Au dehors du château et de la ville il y a une très belle fontaine,
où par habitude tous les matins les femmes de la ville venaient à
toutes cruches et autres ustensiles et la puisait et emportait amont
en la ville sur leurs têtes. Je me mis en peine pour l’avoir, et pris
cinquante compagnons du Chastel Cuillier [Castelculier, au sud-est
d’Agen] et chevauchâmes tout un jour par bois et par bruyères et la
nuit suivante. Et environ minuit je me mis en embuscade assez près
de Thuriès, avec seulement six hommes. En habits de femme et cruches
en nos mains vînmes en une prairie assez près de la ville, et nous
mussâmes en une meule de foin, car il était environ la Saint- Jean
en été, que l’on avait fané et fauché. Quand l’heure fut venue que
la porte fut ouverte et que les femmes commençaient à venir à la fontaine,
chacun de nous prit sa cruche et les emplîmes, et puis nous mîmes
au retour vers la ville, nos visages enveloppés de couvre-chefs. Jamais
on ne nous eût connus. Les femmes que nous rencontrions nous disaient
; « Ha Sainte-Marie ! Que vous êtes matin levées. » Nous répondions
en leur langage à feinte voix « C’est voir ! » et passions
outre, et vînmes ainsi tous les six à la porte. Quand nous y fûmes
venus, nous n’y trouvâmes autre garde qu’un savetier qui mettait à
point ses formes et ses rivets. L’un de nous sonna un cornet pour
prévenir nos compagnons qui étaient en embuscade. Le savetier ne s’en
donna garde. Ayant entendu le cornet sonner, nous demanda ; « Femmes,
harou ! Qui est-ce là qui a sonné ce cornet ? » L’un répondit
et dit : « C’est un prêtre qui s’en va aux champs. Je ne sais s’il
est curé ou chapelain de la ville. C’est voir, dit-il, c’est Messire
François notre prêtre, trop volontiers va le matin aux champs pour
chercher les lièvres ». Tantôt incontinent, nos compagnons venus,
entrâmes en la ville où ne trouvâmes oncques hommes qui mit main à
l’épée, ni soit à défense. Ainsi pris-je la ville et le château de
Thuriès, qui m’a fait plus de profit et de revenus par an, et tous
les jours quand il venait à point, que le château et toutes les dépendances
d’icelui à vendre en marchandant âprement au plus cher en valeur.

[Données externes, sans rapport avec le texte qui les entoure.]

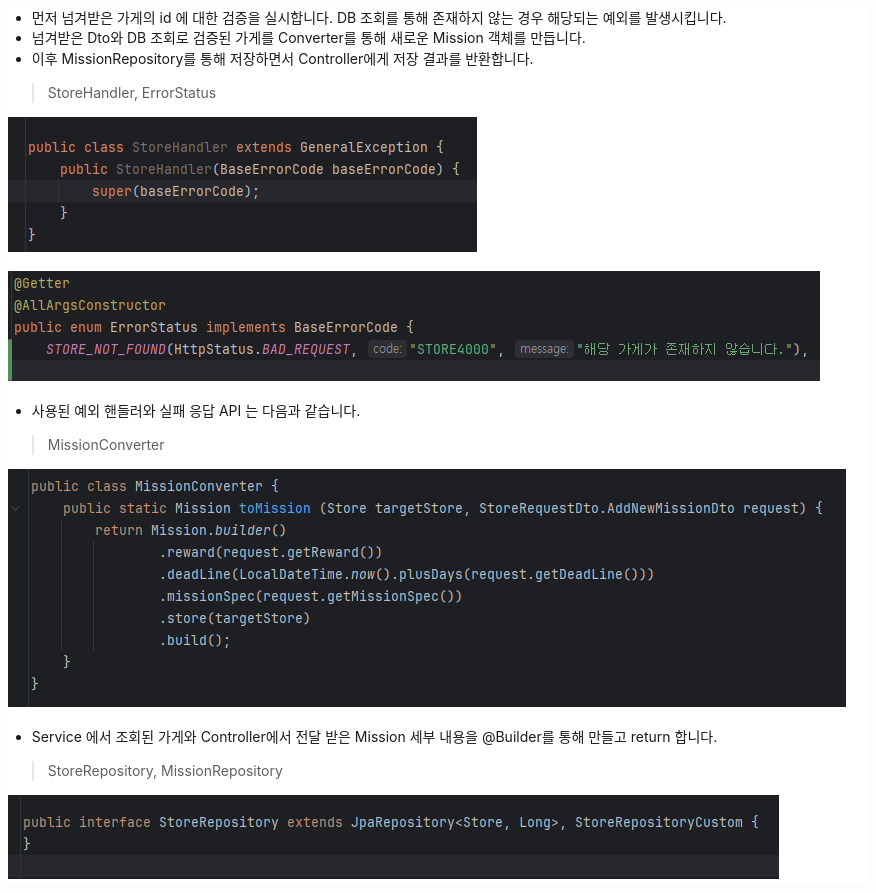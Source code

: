 - 먼저 넘겨받은 가게의 id 에 대한 검증을 실시합니다. DB 조회를 통해 존재하지 않는 경우 해당되는 예외를 발생시킵니다.
- 넘겨받은 Dto와 DB 조회로 검증된 가게를 Converter를 통해 새로운 Mission 객체를 만듭니다.
- 이후 MissionRepository를 통해 저장하면서 Controller에게 저장 결과를 반환합니다.

> StoreHandler, ErrorStatus
> 

![image.png](image%2042.png)

![image.png](image%2043.png)

- 사용된 예외 핸들러와 실패 응답 API 는 다음과 같습니다.

> MissionConverter
> 

![image.png](image%2044.png)

- Service 에서 조회된 가게와 Controller에서 전달 받은 Mission 세부 내용을 @Builder를 통해 만들고 return  합니다.

> StoreRepository, MissionRepository
> 

![image.png](image%2045.png)
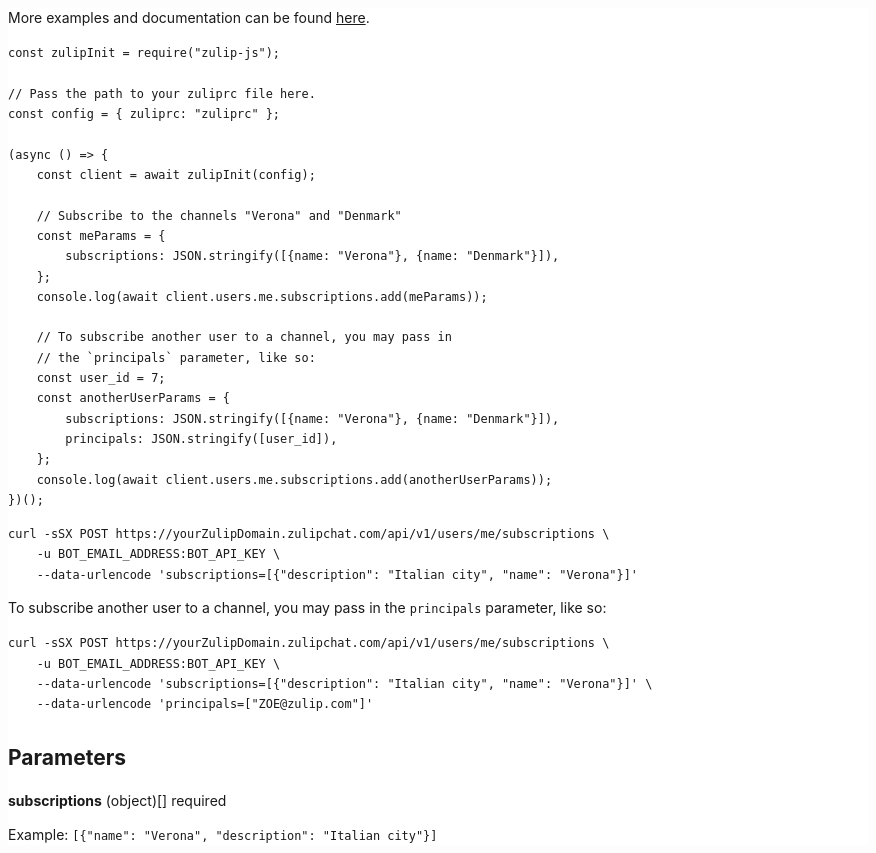 
More examples and documentation can be found [here](https://github.com/zulip/zulip-js).

```
const zulipInit = require("zulip-js");

// Pass the path to your zuliprc file here.
const config = { zuliprc: "zuliprc" };

(async () => {
    const client = await zulipInit(config);

    // Subscribe to the channels "Verona" and "Denmark"
    const meParams = {
        subscriptions: JSON.stringify([{name: "Verona"}, {name: "Denmark"}]),
    };
    console.log(await client.users.me.subscriptions.add(meParams));

    // To subscribe another user to a channel, you may pass in
    // the `principals` parameter, like so:
    const user_id = 7;
    const anotherUserParams = {
        subscriptions: JSON.stringify([{name: "Verona"}, {name: "Denmark"}]),
        principals: JSON.stringify([user_id]),
    };
    console.log(await client.users.me.subscriptions.add(anotherUserParams));
})();

```


```
curl -sSX POST https://yourZulipDomain.zulipchat.com/api/v1/users/me/subscriptions \
    -u BOT_EMAIL_ADDRESS:BOT_API_KEY \
    --data-urlencode 'subscriptions=[{"description": "Italian city", "name": "Verona"}]'

```


To subscribe another user to a channel, you may pass in the `principals` parameter, like so:

```
curl -sSX POST https://yourZulipDomain.zulipchat.com/api/v1/users/me/subscriptions \
    -u BOT_EMAIL_ADDRESS:BOT_API_KEY \
    --data-urlencode 'subscriptions=[{"description": "Italian city", "name": "Verona"}]' \
    --data-urlencode 'principals=["ZOE@zulip.com"]'

```


Parameters
----------

**subscriptions** (object)\[\] required[](#parameter-subscriptions)

Example: `[{"name": "Verona", "description": "Italian city"}]`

Or je ne sais à présent ce que j’en dois faire, car je suis en négociations
avec le comte d’Armagnac et le dauphin d’Auvergne qui ont puissance
expresse de par le roi de France d’acheter les villes et les forts
aux compagnons qui les tiennent en Auvergne, en Rouergue, en Quercy,
en Limousin, en Périgord, en Albigeois, en Agenais, et à tous ceux
qui font guerre, et ont fait, au titre du roi d’Angleterre, et plusieurs
sont déjà partis en ont rendu leurs forts. Or je ne sais si je rendrai
le mien. A ces mots répondit le bourc de Campane et dit « Cousin,
vous dîtes voir. Aussi pour le fort de Carlac que je tiens en Auvergne
suis-je venu apprendre des nouvelles à Orthez en l’hôtel du comte
de Foix, car Messire Louis de Sancerre, maréchal de France, doit être
ici bientôt. Il est tout coi à Tarbes, ainsi que j’ai ouïe dire à
ceux qui l’y ont vu. » A ces mots demandèrent-ils le vin. On l’apporta,
et bûmes ; et puis le Bascot de Mauléon me dit « Messire Jehan
[Froissart], que dîtes vous ? Êtes-vous bien informé de ma vie ? J’ai
eu encore assez plus d’aventures que je ne vous ai dit, desquelles
de toutes je ne peux ni ne veux parler. » Par ma foi dis-je «
Sire, oui ».
Texte adapté,
l’original est consultable sur le
site de la BNF.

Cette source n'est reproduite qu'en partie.